Both Kach and Lake suggest that Plaintiff's mental incapacity must predate the events leading to his alleged injury in order for his incapacity to constitute a motivating factor in the constitutional deprivation suffered. In Plaintiff's response, he does not explicitly allege that his mental incompetence motivated Defendants in their actions; indeed, his institutionalization occurred only after the events of which he complains.

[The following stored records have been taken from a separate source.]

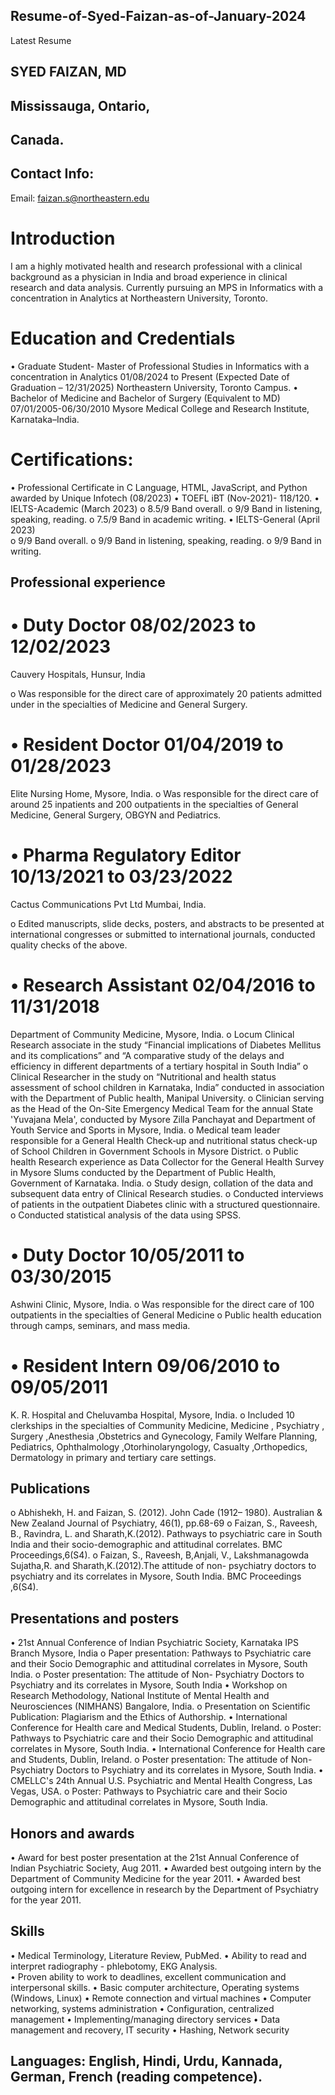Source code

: ## Resume-of-Syed-Faizan-as-of-January-2024
Latest Resume 
## SYED FAIZAN, MD
## Mississauga, Ontario,
## Canada.
## Contact Info:

Email: faizan.s@northeastern.edu
# Introduction 
I am a highly motivated health and research professional with a clinical background as a physician in India and broad experience in clinical research and data analysis.  Currently pursuing an MPS in Informatics with a concentration in Analytics at Northeastern University, Toronto.

# Education and Credentials
•	Graduate Student- Master of Professional Studies in Informatics with a concentration in Analytics                                        01/08/2024 to Present (Expected Date of Graduation – 12/31/2025)
Northeastern University, Toronto Campus.
•	Bachelor of Medicine and Bachelor of Surgery (Equivalent to MD)         	                                                               07/01/2005-06/30/2010 
Mysore Medical College and Research Institute, Karnataka–India.
# Certifications:
•	Professional Certificate in C Language, HTML, JavaScript, and Python awarded by Unique Infotech (08/2023)
•	TOEFL iBT (Nov-2021)- 118/120.
•	IELTS-Academic (March 2023)
o	8.5/9 Band overall.
o	9/9 Band in listening, speaking, reading.
o	7.5/9 Band in academic writing.
•	IELTS-General (April 2023)	 	
o	 9/9 Band overall.
o	9/9 Band in listening, speaking, reading.
o	9/9 Band in writing.
## Professional experience
# •	Duty Doctor	                                                                                                                          08/02/2023 to 12/02/2023 
Cauvery Hospitals,
Hunsur, India

o	Was responsible for the direct care of approximately 20 patients admitted under in the specialties of Medicine and General Surgery.
	
# •	Resident Doctor	                                                                                                                     01/04/2019 to 01/28/2023 
Elite Nursing Home, Mysore, India.
o	Was responsible for the direct care of around 25 inpatients and 200 outpatients in the specialties of General Medicine, General Surgery, OBGYN and Pediatrics.

# •	Pharma Regulatory Editor	                                                                                                           10/13/2021 to 03/23/2022 
Cactus Communications Pvt Ltd
Mumbai, India.

o	Edited manuscripts, slide decks, posters, and abstracts to be presented at international congresses or submitted to international journals, conducted quality checks of the above.

# •	Research Assistant	                                                                                                                 02/04/2016 to 11/31/2018
Department of Community Medicine, Mysore, India.
o	Locum Clinical Research associate in the study “Financial implications of Diabetes Mellitus and its complications” and “A comparative study of the delays and efficiency in different departments of a tertiary hospital in South India” 
o	Clinical Researcher in the study on “Nutritional and health status assessment of school children in Karnataka, India” conducted in association with the Department of Public health, Manipal University.
o	Clinician serving as the Head of the On-Site Emergency Medical Team for the annual State 'Yuvajana Mela', conducted by Mysore Zilla Panchayat and Department of Youth Service and Sports in Mysore, India. 
o	Medical team leader responsible for a General Health Check‐up and nutritional status check-up of School Children in Government Schools in Mysore District.
o	Public health Research experience as Data Collector for the General Health Survey in Mysore Slums conducted by the Department of Public Health, Government of Karnataka. India.
o	Study design, collation of the data and subsequent data entry of Clinical Research studies.
o	Conducted interviews of patients in the outpatient Diabetes clinic with a structured questionnaire.
o	Conducted statistical analysis of the data using SPSS.

# •	Duty Doctor	                                                                                                                        10/05/2011 to 03/30/2015 
Ashwini Clinic, Mysore, India.
o	Was responsible for the direct care of 100 outpatients in the specialties of General Medicine
o	Public health education through camps, seminars, and mass media.

# •	Resident Intern	                                                                                                                    09/06/2010 to 09/05/2011
K. R. Hospital and Cheluvamba Hospital, Mysore, India.
o	Included 10 clerkships in the specialties of Community Medicine, Medicine , Psychiatry , Surgery ,Anesthesia ,Obstetrics and Gynecology,  Family Welfare Planning, Pediatrics, Ophthalmology ,Otorhinolaryngology, Casualty ,Orthopedics, Dermatology in primary and tertiary care settings.
## Publications
o	Abhishekh, H. and Faizan, S. (2012). John Cade (1912– 1980).
Australian & New Zealand Journal of Psychiatry, 46(1), pp.68-69
o	Faizan, S., Raveesh, B., Ravindra, L. and Sharath,K.(2012). Pathways to psychiatric care in South India and their socio-demographic and attitudinal correlates. BMC Proceedings,6(S4).
o	Faizan, S., Raveesh, B,Anjali, V., Lakshmanagowda Sujatha,R. and Sharath,K.(2012).The attitude of non- psychiatry doctors to psychiatry and its correlates in Mysore, South India. BMC Proceedings ,6(S4).
## Presentations and posters
•	21st Annual Conference of Indian Psychiatric Society, Karnataka IPS Branch Mysore, India
o	Paper presentation: Pathways to Psychiatric care and their Socio Demographic and attitudinal correlates in Mysore, South India.
o	Poster presentation: The attitude of Non- Psychiatry Doctors to Psychiatry and its correlates in Mysore, South India
•	Workshop on Research Methodology, National Institute of Mental Health and Neurosciences (NIMHANS) Bangalore, India.
o	Presentation on Scientific Publication: Plagiarism and the Ethics of Authorship.
•	International Conference for Health care and Medical Students, Dublin, Ireland.
o	Poster: Pathways to Psychiatric care and their Socio Demographic and attitudinal correlates in Mysore, South India.
•	International Conference for Health care and Students, Dublin, Ireland.
o	Poster presentation: The attitude of Non-Psychiatry Doctors to Psychiatry and its correlates in Mysore, South India.
•	CMELLC's 24th Annual U.S. Psychiatric and Mental Health Congress, Las Vegas, USA.
o	Poster: Pathways to Psychiatric care and their Socio Demographic and attitudinal correlates in Mysore, South India.
## Honors and awards
•	Award for best poster presentation at the 21st Annual Conference of Indian Psychiatric Society, Aug 2011.
•	Awarded best outgoing intern by the Department of Community Medicine for the year 2011.
•	Awarded best outgoing intern for excellence in research by the Department of Psychiatry for the year 2011.
## Skills
•	Medical Terminology, Literature Review, PubMed.
•	Ability to read and interpret radiography - phlebotomy, EKG Analysis.  
•	Proven ability to work to deadlines, excellent communication and interpersonal skills.
•	Basic computer architecture, Operating systems (Windows, Linux)
•	Remote connection and virtual machines
•	Computer networking, systems administration
•	Configuration, centralized management
•	Implementing/managing directory services
•	Data management and recovery, IT security
•	Hashing, Network security
## Languages: English, Hindi, Urdu, Kannada, German, French (reading competence).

On October 31, 2012, Plaintiff submitted additional exhibits containing evidence that his mental illness preceded his arrest. Pl.'s Resp., Ex. 1, ECF No. 38. Patient records from Norristown State Hospital, dated May 12, 2011, state, "[patient] has a long history of mental illness since age 18 had many previous psych[iatric] hospitalizations including HUHA Gerard Medical Center." Id. Further, these records state that Plaintiff has suffered from schizophrenia and auditory hallucinations. Id.

At a hearing on January 10, 2013, Defendants argued that the medical records Plaintiff provided are insufficient to prove that he was mentally incompetent at the time of the complained of events. While the Court could demand that Plaintiff produce additional evidence*fn6 , any such effort would be futile without proof that Defendants' activity was motivated by Plaintiff's mental incompetence. Accepting as true the account of Plaintiff's medical history as described in the recently submitted exhibits, without even a scintilla of evidence linking Plaintiff's mental illness to the actions of Defendants, the Court cannot independently connect the dots. Therefore, under the prevailing law in the Third Circuit, Plaintiff's circumstances do not fall into the narrow set of circumstances that warrant equitable tolling on the grounds of mental incompetency.

IV.CONCLUSION

Under the Pennsylvania statute of limitations, Plaintiff's Complaint was not timely filed. Because the Commonwealth's statute contains no exception for mental incapacity, Plaintiff is barred from bringing his claims against Defendants Overton and Bryant. Furthermore, equitable tolling is unavailable in this case because the Third Circuit requires a plaintiff's mental incapacity to be a motivating factor in causing the complained of injury. Therefore, for the aforementioned reasons, the Court will grant Defendants Overton's and Bryant's Motion to Dismiss. An appropriate order will follow.